This review of the J & M Classics Bradford Van model appeared in The Diecast Collector magazine. September 2012.


New White Metal

Bradford Van Classic

Some fine new recent releases come under Richard Carlson’s scrutiny.

Bradford Van


The latest release from J&M Classics is of a vehicle rather removed from its usual subject matter (Alvis Healey and similar sporting machinery), but it is a little gem, the popular Jowett Bradford van.  It fits into the range by partnering the Jowett Jupiter sports models that have proved good sellers.
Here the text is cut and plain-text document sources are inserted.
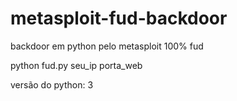 # metasploit-fud-backdoor
backdoor em python pelo metasploit 100% fud

python fud.py seu_ip porta_web

versão do python: 3
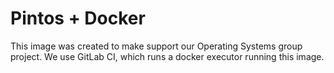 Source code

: Pintos + Docker
===============

This image was created to make support our Operating Systems group project.
We use GitLab CI, which runs a docker executor running this image.
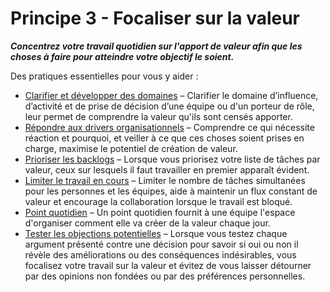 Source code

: # Principe 3 - Focaliser sur la valeur


**_Concentrez votre travail quotidien sur l'apport de valeur afin que les choses à faire pour atteindre votre objectif le soient._**

Des pratiques essentielles pour vous y aider :

-   [Clarifier et développer des domaines](section:clarify-and-develop-domains.html) – Clarifier le domaine d’influence, d’activité et de prise de décision d’une équipe ou d'un porteur de rôle, leur permet de comprendre la valeur qu'ils sont censés apporter.
-   [Répondre aux drivers organisationnels](section:respond-to-organizational-drivers.html) – Comprendre ce qui nécessite réaction et pourquoi, et veiller à ce que ces choses soient prises en charge, maximise le potentiel de création de valeur.
-   [Prioriser les backlogs](section:prioritize-backlogs.html) – Lorsque vous priorisez votre liste de tâches par valeur,  ceux sur lesquels il faut travailler en premier apparaît évident.
-   [Limiter le travail en cours](section:limit-work-in-progress.html) – Limiter le nombre de tâches simultanées pour les personnes et les équipes, aide à maintenir un flux constant de valeur et encourage la collaboration lorsque le travail est bloqué.
-   [Point quotidien](section:daily-standup.html) – Un point quotidien fournit à une équipe l'espace d'organiser comment elle va créer de la valeur chaque jour.
-   [Tester les objections potentielles](section:test-arguments-qualify-as-objections.html) – Lorsque vous testez chaque argument présenté contre une décision pour savoir si oui ou non il révèle des améliorations ou des conséquences indésirables, vous focalisez votre travail sur la valeur et évitez de vous laisser détourner par des opinions non fondées ou par des préférences personnelles.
The Bradford van was introduced by Jowett in 1946 as an economical and reliable light commercial.  Powered by the venerable 1005cc flat twin that first powered a Jowett in 1934, it had a distinctive clattery engine sound, and developed 19bhp, which translated to performance that could only be described as adequate for the time.  Though the chassis was new, everything else was traditional, with cart-spring suspension and a 1930s style fascia.

A ‘utility’ model was introduced in 1947, this being an estate car version of the van, with side windows and rear seats, and there was a pick-up version as well.  Chassis/cab units were also supplied so that independent coachbuilders could produce their own variants and these kits were popular in the all important export markets of the time.  Deluxe versions of all variants offered a plated radiator grille, compared with the painted one of the standard model, a second windscreen wiper and small running boards.  A seat for the passenger remained an optional extra, however.

In 1947, the engine was upgraded to give 25bhp, when performance was improved to give a top speed of 53mph, and an 0-50 time of 47.6 seconds. The engine was willing, flexible and economical, and the Bradford was popular in the vehicle-starved early post WWII years.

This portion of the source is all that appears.